En su éxito de 1987, Auge y caída de las grandes potencias, el historiador británico Paul Kennedy, de Yale, advirtió de que EEUU sufría lo que él llamaba "una sobrecarga imperialista". El fin de la Guerra Fría había traído los dividendos de paz e hizo que su argumento pasara de moda, sobre todo cuando Japón, la amenaza tan aparente en aquel entonces, voló tan cerca del sol que se estrelló contra el suelo.
Ahora, sus argumentos parecen premonitorios, incluso si el tiempo era incorrecto. Al fin y al cabo, Kennedy es un historiador, no un gurú. Hablaba de las grandes olas de la historia y no de una década u otra. Las grandes tendencias que habían comenzado en los ochenta y noventa (el auge de Asia, la incapacidad de las superpotencias para ganar guerras de guerrilla, las presiones del cambio tecnológico, la capacidad de los terroristas para hacer tanto daño como un Estado) no las creó el 11-S, aunque algunas se vieran aceleradas por él o, cuando menos, salieran a la luz.

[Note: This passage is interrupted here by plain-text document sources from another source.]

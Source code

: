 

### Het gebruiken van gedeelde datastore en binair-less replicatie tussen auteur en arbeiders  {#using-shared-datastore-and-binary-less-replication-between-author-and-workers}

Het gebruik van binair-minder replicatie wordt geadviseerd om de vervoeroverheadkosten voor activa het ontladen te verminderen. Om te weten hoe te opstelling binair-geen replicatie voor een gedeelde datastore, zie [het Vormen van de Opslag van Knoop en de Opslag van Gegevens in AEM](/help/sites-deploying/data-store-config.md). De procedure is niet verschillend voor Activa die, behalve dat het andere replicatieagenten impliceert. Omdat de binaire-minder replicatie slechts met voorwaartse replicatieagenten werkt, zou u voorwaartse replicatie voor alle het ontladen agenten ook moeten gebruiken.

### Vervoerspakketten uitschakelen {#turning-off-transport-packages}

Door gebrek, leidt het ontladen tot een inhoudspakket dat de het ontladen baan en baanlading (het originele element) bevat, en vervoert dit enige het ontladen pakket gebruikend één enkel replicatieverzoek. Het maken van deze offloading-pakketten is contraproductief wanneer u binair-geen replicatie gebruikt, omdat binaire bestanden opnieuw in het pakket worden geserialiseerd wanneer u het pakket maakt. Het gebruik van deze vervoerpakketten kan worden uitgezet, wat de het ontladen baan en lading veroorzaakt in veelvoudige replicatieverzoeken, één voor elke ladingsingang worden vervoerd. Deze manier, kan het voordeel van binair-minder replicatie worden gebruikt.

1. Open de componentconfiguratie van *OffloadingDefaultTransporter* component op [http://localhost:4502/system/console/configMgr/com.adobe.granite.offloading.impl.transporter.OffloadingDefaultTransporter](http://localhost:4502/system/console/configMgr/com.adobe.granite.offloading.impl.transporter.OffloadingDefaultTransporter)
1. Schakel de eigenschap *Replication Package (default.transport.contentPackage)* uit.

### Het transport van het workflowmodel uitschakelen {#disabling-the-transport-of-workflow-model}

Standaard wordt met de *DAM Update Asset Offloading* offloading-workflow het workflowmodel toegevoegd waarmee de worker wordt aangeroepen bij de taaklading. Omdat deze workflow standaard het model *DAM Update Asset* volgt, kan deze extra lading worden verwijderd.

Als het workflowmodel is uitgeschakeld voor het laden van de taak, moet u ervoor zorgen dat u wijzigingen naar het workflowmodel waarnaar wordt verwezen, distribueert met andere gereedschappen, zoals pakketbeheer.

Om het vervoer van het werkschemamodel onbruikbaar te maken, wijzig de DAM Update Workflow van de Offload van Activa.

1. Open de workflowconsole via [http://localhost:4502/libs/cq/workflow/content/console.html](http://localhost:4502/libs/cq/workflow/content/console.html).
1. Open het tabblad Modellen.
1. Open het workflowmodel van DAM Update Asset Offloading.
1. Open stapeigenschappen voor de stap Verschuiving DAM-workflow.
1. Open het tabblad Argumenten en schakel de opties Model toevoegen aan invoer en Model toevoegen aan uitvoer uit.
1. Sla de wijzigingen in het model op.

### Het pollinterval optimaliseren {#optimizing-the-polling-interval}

Los políticos estadounidenses nunca creyeron de verdad que pudieran ejercer un poder hegemónico y aprovechar ese momento unipolar identificado por primera vez en 1991. Bill Clinton se pasó gran parte de la década tratando de evitar el envío de militares americanos al extranjero. Bush defendió en la campaña electoral del 2000 que el país debía ser "humilde pero fuerte". El 11-S convenció a los americanos de que tenían que actuar unilateralmente en una escala mucho mayor que cualquiera de las realizadas desde Vietnam, sin importar el gasto o las consecuencias económicas.
Las consecuencias, ay, se vieron primero en el desastre financiero de 2008, y ahora en las cifras anémicas de creación de empleo. El jeque terrorista tal vez nunca usó la expresión double-dip (caída doble), aunque es muy probable que la oyera en Bloomberg.